And I take this as lesson for us, too, here at the Meeting House. Each of us has a role to play in the ongoing life of this faith community. And when we give to it, we establish a relationship with it. So it has been for the past 25 years – members and friends giving to the common good and receiving the gifts that are offered here – a community of care – a place of social consciousness and public witness – opportunities to learn and to grow, to feed our minds and spirits – a setting out of which our larger lives are given meaning and sustenance.
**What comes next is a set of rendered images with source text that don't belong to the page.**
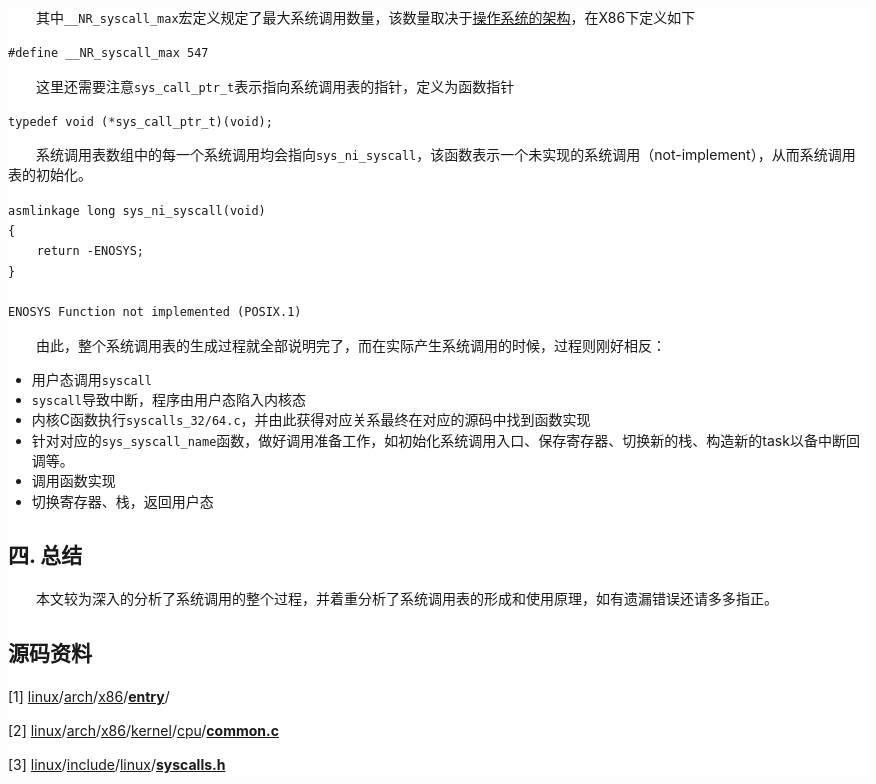   其中`__NR_syscall_max`宏定义规定了最大系统调用数量，该数量取决于[操作系统的架构](https://en.wikipedia.org/wiki/Comparison_of_instruction_set_architectures)，在X86下定义如下

```text
#define __NR_syscall_max 547
```

  这里还需要注意`sys_call_ptr_t`表示指向系统调用表的指针，定义为函数指针

```text
typedef void (*sys_call_ptr_t)(void);
```

  系统调用表数组中的每一个系统调用均会指向`sys_ni_syscall`，该函数表示一个未实现的系统调用（not-implement），从而系统调用表的初始化。

```text
asmlinkage long sys_ni_syscall(void)
{
    return -ENOSYS;
}

ENOSYS Function not implemented (POSIX.1)
```

  由此，整个系统调用表的生成过程就全部说明完了，而在实际产生系统调用的时候，过程则刚好相反：

* 用户态调用`syscall`
* `syscall`导致中断，程序由用户态陷入内核态
* 内核C函数执行`syscalls_32/64.c`，并由此获得对应关系最终在对应的源码中找到函数实现
* 针对对应的`sys_syscall_name`函数，做好调用准备工作，如初始化系统调用入口、保存寄存器、切换新的栈、构造新的task以备中断回调等。
* 调用函数实现
* 切换寄存器、栈，返回用户态

## 四. 总结

  本文较为深入的分析了系统调用的整个过程，并着重分析了系统调用表的形成和使用原理，如有遗漏错误还请多多指正。

## 源码资料

\[1\] [linux](https://github.com/torvalds/linux/tree/16f73eb02d7e1765ccab3d2018e0bd98eb93d973)/[arch](https://github.com/torvalds/linux/tree/16f73eb02d7e1765ccab3d2018e0bd98eb93d973/arch)/[x86](https://github.com/torvalds/linux/tree/16f73eb02d7e1765ccab3d2018e0bd98eb93d973/arch/x86)/[**entry**](https://github.com/torvalds/linux/tree/16f73eb02d7e1765ccab3d2018e0bd98eb93d973/arch/x86/entry)/

\[2\] [linux](https://github.com/torvalds/linux/tree/16f73eb02d7e1765ccab3d2018e0bd98eb93d973)/[arch](https://github.com/torvalds/linux/tree/16f73eb02d7e1765ccab3d2018e0bd98eb93d973/arch)/[x86](https://github.com/torvalds/linux/tree/16f73eb02d7e1765ccab3d2018e0bd98eb93d973/arch/x86)/[kernel](https://github.com/torvalds/linux/tree/16f73eb02d7e1765ccab3d2018e0bd98eb93d973/arch/x86/kernel)/[cpu](https://github.com/torvalds/linux/tree/16f73eb02d7e1765ccab3d2018e0bd98eb93d973/arch/x86/kernel/cpu)/[**common.c**](https://github.com/torvalds/linux/blob/16f73eb02d7e1765ccab3d2018e0bd98eb93d973/arch/x86/kernel/cpu/common.c#L1335)

\[3\] [linux](https://github.com/torvalds/linux/tree/16f73eb02d7e1765ccab3d2018e0bd98eb93d973)/[include](https://github.com/torvalds/linux/tree/16f73eb02d7e1765ccab3d2018e0bd98eb93d973/include)/[linux](https://github.com/torvalds/linux/tree/16f73eb02d7e1765ccab3d2018e0bd98eb93d973/include/linux)/[**syscalls.h**](https://github.com/torvalds/linux/blob/16f73eb02d7e1765ccab3d2018e0bd98eb93d973/include/linux/syscalls.h)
The keynote speakers at the UUMA Institute for the Learning Ministry, notable theologians and professors from our tradition and others, all of them people of color, generously expounded on the theme of resilience in ways I might not have expected, but that speak to me of our journey together. I heard about the importance of the contexts out of which we come, our learned values and subjectivities, the imprints on our senses, in shaping who we are,[i] but also how we respond in the present and as we make plans for the future. And I wondered what is helpful about that from our individual and collective lives and what about it gets in my way. I heard that progressive theology is imaginative, but it can also be limiting in that it posits a safe range of possibilities, falling short of what is needed for true resilience, and that fantasy – that wildest of our dreaming – is what is necessary to meet the challenges of our times[ii]. From our own UU seminary in California, I heard the president talking about survival of the beloved community we are building as lying well beyond the institutions we now enjoy[iii]. What I heard her saying was that we have gotten too comfortable as a faith tradition and that the world is moving on in creative ways and that it may just leave us in the dust if we don’t explore – fantasize even – about ways to make our systems and institutions more accessible to the expansive world that surrounds us. We need a theology that is applicable to the current struggles of our lives, said one[iv]. An understanding of what is holy or sacred that answers our needs and those of humanity and our planet. And then I was reminded that our personal destiny is interwoven with community[v] – each of us as individuals, but even more so our destiny here – woven with the warp and weft first gifted to us, each thread and stripe in the tapestry a gift of one or another in our midst. On and on it goes connecting past to present to future – all flourishing is mutual; born of reciprocity. Stewardship. Love.


What I heard was an invitation to think out of the box – maybe even to throw the box away and just think in expanding spirals of existence that spread our message while simultaneously drawing in, to think about the gift of our faith, its values and principles, and how we might reciprocate, to think about the preciousness of what we have, that priceless nugget at our core and how we can best share that gift with the wider community and our world. Now is not the time to sit back and wait, to let caution born of the fear of change get in the way of our becoming all we can be in and for these times of unprecedented shifting in our culture and society. Out of gratitude for the gift we have been given, now is the time to ensure that original dream is carried forward into the next generation.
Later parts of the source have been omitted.